Direct intervention into service provision has been successfully implemented by Woking Borough Council, which recycles savings from energy efficiency into construction of low-carbon energy systems to provide affordable energy to residents. This initiative was made possible by a more integrated, outcome focused approach to problem framing, which aligned strategies from several different policy sectors (e.g. climate change mitigation and housing renewal). This resulted in more effective intervention that reduced negative unintended consequences (Smith, 2007; Leach et al., 2010). The barriers to this kind of approach include procurement rules, financing arrangements and an inability to prioritise whole-life cost over short-term funding cycles in the public sector (Hannon, 2012).
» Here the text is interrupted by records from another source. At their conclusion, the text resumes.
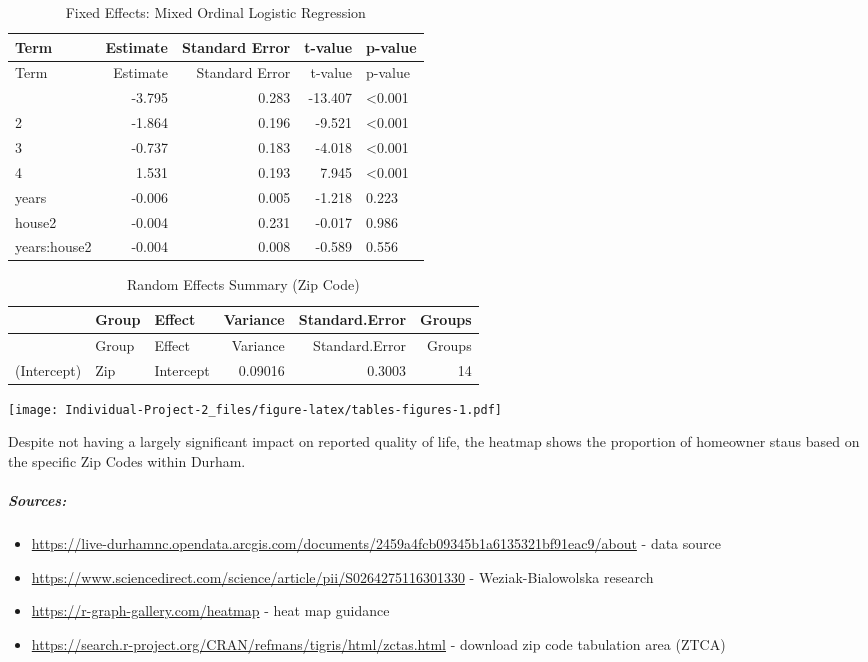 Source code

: \documentclass[
  4pt,
]{article}
\providecommand{\tightlist}{%
  \setlength{\itemsep}{0pt}\setlength{\parskip}{0pt}}
\begin{document}
\begin{longtable}[]{@{}lrrrl@{}}
\caption{Fixed Effects: Mixed Ordinal Logistic
Regression}\tabularnewline
\toprule\noalign{}
Term & Estimate & Standard Error & t-value & p-value \\
\midrule\noalign{}
\endfirsthead
\toprule\noalign{}
Term & Estimate & Standard Error & t-value & p-value \\
\midrule\noalign{}
\endhead
\bottomrule\noalign{}
\endlastfoot
1\textbar2 & -3.795 & 0.283 & -13.407 & \textless0.001 \\
2\textbar3 & -1.864 & 0.196 & -9.521 & \textless0.001 \\
3\textbar4 & -0.737 & 0.183 & -4.018 & \textless0.001 \\
4\textbar5 & 1.531 & 0.193 & 7.945 & \textless0.001 \\
years & -0.006 & 0.005 & -1.218 & 0.223 \\
house2 & -0.004 & 0.231 & -0.017 & 0.986 \\
years:house2 & -0.004 & 0.008 & -0.589 & 0.556 \\
\end{longtable}

\begin{longtable}[]{@{}lllrrr@{}}
\caption{Random Effects Summary (Zip Code)}\tabularnewline
\toprule\noalign{}
& Group & Effect & Variance & Standard.Error & Groups \\
\midrule\noalign{}
\endfirsthead
\toprule\noalign{}
& Group & Effect & Variance & Standard.Error & Groups \\
\midrule\noalign{}
\endhead
\bottomrule\noalign{}
\endlastfoot
(Intercept) & Zip & Intercept & 0.09016 & 0.3003 & 14 \\
\end{longtable}

\texttt{[image: Individual-Project-2\_files/figure-latex/tables-figures-1.pdf]}

Despite not having a largely significant impact on reported quality of
life, the heatmap shows the proportion of homeowner staus based on the
specific Zip Codes within Durham.

\subparagraph{Sources:}\label{sources}

\begin{itemize}
\tightlist
\item
  \url{https://live-durhamnc.opendata.arcgis.com/documents/2459a4fcb09345b1a6135321bf91eac9/about}
  - data source
\item
  \url{https://www.sciencedirect.com/science/article/pii/S0264275116301330}
  - Weziak-Bialowolska research
\item
  \url{https://r-graph-gallery.com/heatmap} - heat map guidance
\item
  \url{https://search.r-project.org/CRAN/refmans/tigris/html/zctas.html}
  - download zip code tabulation area (ZTCA)
\end{itemize}
\end{document}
Investment in innovation and transformative research is essential to deliver disruptive technologies and practices (CST, 2009). This kind of research and investment can be encouraged if infrastructure is considered to be a strategic issue (Cooremans, 2007, 2012). There have been examples of infrastructure organisations investing in technologies, where a combination of drivers, such as climate change, energy prices and tight regulatory controls, increase the strategic importance of investment. Despite this, regulation could present a barrier, where it discourages investment through price regulation, as is the case in the UK water and energy industries. This is exacerbated in the UK water industry by short investment planning cycles which limit flexibility over payback periods.

In addition to innovating to deliver the same business model more efficiently, there is a growing trend in infrastructure companies, particularly energy companies, delivering different business models under the guise of Energy Service Companies (ESCos) (Steinberger et al., 2009). These include Energy Supply Contracting (where the contractor is responsible for supplying useful energy) and Energy Performance Contracting (where the contractor takes responsibility for reducing throughput of energy needed to provide energy services) (Hannon, 2012). Drivers for adoption of these new business models include the increasing focus of regulation and stakeholders on sustainability and rising energy prices. However, regulation designed to disband monopolies and encourage cost efficiency could present barriers to wide-scale adoption (Hall et al., 2012).
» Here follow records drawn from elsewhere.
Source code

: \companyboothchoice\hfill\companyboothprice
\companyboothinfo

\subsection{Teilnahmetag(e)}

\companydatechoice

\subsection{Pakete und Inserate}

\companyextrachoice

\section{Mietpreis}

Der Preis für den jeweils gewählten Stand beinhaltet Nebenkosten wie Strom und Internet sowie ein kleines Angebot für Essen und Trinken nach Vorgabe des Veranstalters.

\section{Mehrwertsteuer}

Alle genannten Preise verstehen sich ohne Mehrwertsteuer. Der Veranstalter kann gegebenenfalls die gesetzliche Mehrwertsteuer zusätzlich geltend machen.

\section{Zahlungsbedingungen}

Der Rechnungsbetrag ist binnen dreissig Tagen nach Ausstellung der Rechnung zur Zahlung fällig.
Awareness of the opportunities presented through more integrated infrastructure operation is increasing. A recent review of water saving trials in the UK reported not just the water savings but also the energy and carbon dioxide savings that resulted from reductions in hot water consumption and energy required during water treatment (Waterwise et al., 2011). The report recommended a more integrated approach to the roll out of energy and water efficiency measures.

These alternative approaches provide promising examples of transformative changes at the niche scale; however, the scale of efficiency improvements required would necessitate a step change in the rate of adoption of these alternative approaches and support in application at a larger scale. We need a more creative and systemic approach to governance to encourage and enable this step change.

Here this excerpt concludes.